Within the records below is a range that opens at the line with "you are using" and closes at the line with "This script uses". Return that range word for word, both ends included, and only that range.

** DATA PROVIDED follows **

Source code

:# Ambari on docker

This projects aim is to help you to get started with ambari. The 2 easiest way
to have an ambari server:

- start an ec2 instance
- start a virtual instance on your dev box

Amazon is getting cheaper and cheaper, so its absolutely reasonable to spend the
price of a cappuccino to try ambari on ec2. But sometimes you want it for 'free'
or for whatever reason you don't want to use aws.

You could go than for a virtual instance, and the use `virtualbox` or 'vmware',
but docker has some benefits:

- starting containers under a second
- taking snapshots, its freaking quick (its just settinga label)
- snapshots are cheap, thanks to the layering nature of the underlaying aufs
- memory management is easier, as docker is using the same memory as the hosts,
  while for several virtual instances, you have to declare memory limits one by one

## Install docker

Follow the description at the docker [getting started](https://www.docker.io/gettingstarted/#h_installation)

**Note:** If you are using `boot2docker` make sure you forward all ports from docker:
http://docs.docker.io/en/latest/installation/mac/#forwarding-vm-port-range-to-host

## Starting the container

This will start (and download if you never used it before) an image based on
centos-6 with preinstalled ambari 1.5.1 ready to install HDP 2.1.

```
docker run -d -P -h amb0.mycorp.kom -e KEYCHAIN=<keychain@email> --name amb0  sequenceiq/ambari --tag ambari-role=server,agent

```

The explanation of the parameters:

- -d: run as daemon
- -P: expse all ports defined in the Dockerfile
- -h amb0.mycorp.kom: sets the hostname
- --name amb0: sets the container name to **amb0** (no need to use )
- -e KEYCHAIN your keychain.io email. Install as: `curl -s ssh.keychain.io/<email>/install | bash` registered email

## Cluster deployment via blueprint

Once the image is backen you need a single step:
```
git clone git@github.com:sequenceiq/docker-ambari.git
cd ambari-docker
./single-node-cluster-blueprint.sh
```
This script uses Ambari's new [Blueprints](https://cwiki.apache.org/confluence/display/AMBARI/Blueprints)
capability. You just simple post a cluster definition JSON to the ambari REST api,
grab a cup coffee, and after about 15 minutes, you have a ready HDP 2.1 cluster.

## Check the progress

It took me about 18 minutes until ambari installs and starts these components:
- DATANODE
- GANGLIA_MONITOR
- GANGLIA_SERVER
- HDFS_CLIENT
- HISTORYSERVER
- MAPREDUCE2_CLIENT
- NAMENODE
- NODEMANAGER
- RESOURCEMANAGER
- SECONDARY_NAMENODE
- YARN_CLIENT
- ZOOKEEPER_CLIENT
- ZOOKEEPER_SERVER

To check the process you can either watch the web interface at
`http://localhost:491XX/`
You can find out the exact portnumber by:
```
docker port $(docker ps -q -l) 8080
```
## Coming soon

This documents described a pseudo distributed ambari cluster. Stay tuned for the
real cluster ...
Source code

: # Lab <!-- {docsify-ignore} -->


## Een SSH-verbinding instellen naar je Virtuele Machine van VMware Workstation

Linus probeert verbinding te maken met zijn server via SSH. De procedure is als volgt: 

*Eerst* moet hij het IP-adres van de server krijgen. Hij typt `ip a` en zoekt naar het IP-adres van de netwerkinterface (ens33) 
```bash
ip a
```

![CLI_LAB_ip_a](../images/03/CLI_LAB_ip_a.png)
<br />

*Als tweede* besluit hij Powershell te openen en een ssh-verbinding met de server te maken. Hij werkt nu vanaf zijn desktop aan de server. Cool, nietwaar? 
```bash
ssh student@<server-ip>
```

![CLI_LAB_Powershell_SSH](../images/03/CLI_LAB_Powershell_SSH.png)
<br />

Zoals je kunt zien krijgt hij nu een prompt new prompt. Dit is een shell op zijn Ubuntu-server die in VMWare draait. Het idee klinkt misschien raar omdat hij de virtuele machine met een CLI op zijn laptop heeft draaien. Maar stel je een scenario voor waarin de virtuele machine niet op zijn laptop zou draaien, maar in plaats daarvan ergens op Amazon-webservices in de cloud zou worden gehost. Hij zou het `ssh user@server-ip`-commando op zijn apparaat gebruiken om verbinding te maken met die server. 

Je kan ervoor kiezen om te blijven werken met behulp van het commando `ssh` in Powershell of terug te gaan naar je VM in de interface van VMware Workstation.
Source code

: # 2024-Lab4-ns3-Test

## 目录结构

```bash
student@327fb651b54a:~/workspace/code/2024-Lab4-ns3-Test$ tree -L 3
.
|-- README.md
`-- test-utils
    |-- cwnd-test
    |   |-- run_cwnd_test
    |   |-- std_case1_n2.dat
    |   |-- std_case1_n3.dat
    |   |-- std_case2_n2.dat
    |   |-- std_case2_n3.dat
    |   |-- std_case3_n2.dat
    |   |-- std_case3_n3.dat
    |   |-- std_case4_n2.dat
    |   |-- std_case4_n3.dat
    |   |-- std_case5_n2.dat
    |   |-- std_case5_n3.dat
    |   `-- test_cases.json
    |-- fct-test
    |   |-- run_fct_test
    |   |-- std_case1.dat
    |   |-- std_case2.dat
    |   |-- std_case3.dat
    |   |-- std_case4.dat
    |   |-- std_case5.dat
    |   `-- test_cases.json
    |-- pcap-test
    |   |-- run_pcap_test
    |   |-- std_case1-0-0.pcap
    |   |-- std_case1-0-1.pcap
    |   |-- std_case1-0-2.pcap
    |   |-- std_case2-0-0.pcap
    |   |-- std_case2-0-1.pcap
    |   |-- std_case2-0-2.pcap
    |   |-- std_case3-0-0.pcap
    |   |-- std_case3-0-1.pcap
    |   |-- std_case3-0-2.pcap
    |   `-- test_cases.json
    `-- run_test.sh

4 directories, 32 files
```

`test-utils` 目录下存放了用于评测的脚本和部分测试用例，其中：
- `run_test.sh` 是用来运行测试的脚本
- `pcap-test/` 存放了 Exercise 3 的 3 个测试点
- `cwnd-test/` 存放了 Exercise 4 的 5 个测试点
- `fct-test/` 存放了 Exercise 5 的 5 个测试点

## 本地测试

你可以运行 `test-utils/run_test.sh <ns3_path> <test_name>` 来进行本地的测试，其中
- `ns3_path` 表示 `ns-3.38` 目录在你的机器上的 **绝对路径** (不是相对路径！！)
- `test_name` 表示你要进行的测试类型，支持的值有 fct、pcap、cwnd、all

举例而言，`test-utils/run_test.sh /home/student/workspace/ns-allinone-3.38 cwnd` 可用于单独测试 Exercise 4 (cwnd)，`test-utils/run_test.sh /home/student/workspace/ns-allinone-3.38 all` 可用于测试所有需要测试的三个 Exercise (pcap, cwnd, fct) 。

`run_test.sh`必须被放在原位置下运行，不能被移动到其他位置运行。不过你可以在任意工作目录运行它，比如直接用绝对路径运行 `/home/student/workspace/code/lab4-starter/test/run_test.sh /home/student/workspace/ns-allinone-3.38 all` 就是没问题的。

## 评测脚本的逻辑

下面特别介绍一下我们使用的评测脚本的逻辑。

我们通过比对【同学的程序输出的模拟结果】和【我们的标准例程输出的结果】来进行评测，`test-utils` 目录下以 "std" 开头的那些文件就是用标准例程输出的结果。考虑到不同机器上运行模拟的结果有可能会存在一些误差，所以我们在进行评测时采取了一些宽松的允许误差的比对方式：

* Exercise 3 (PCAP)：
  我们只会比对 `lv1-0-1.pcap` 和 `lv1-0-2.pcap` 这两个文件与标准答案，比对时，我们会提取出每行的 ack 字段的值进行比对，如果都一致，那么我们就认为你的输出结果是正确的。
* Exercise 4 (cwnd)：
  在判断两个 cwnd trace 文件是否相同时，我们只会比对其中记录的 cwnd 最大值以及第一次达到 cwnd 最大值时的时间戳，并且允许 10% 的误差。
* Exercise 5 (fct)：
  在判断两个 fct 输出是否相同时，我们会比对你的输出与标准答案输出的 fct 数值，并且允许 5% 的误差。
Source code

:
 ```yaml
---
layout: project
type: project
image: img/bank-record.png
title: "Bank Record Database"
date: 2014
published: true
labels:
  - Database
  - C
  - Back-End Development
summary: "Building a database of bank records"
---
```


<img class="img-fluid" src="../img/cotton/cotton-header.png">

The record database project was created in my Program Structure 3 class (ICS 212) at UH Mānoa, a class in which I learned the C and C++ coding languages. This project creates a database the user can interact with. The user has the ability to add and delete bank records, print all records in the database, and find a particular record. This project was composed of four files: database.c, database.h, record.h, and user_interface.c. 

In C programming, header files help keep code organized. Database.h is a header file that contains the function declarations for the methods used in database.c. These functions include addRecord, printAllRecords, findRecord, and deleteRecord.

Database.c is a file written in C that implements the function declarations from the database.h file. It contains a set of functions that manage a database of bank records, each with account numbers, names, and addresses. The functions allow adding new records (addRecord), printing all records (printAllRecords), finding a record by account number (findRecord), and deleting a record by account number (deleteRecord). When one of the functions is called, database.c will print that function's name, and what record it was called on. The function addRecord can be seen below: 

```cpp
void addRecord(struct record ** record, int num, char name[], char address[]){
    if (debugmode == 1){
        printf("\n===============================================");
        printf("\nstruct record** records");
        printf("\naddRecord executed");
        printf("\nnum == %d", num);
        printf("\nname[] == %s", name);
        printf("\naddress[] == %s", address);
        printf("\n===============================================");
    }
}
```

** End of DATA PROVIDED **

PROBLEM SOLUTION:
**Note:** If you are using `boot2docker` make sure you forward all ports from docker:
http://docs.docker.io/en/latest/installation/mac/#forwarding-vm-port-range-to-host

## Starting the container

This will start (and download if you never used it before) an image based on
centos-6 with preinstalled ambari 1.5.1 ready to install HDP 2.1.

```
docker run -d -P -h amb0.mycorp.kom -e KEYCHAIN=<keychain@email> --name amb0  sequenceiq/ambari --tag ambari-role=server,agent

```

The explanation of the parameters:

- -d: run as daemon
- -P: expse all ports defined in the Dockerfile
- -h amb0.mycorp.kom: sets the hostname
- --name amb0: sets the container name to **amb0** (no need to use )
- -e KEYCHAIN your keychain.io email. Install as: `curl -s ssh.keychain.io/<email>/install | bash` registered email

## Cluster deployment via blueprint

Once the image is backen you need a single step:
```
git clone git@github.com:sequenceiq/docker-ambari.git
cd ambari-docker
./single-node-cluster-blueprint.sh
```
This script uses Ambari's new [Blueprints](https://cwiki.apache.org/confluence/display/AMBARI/Blueprints)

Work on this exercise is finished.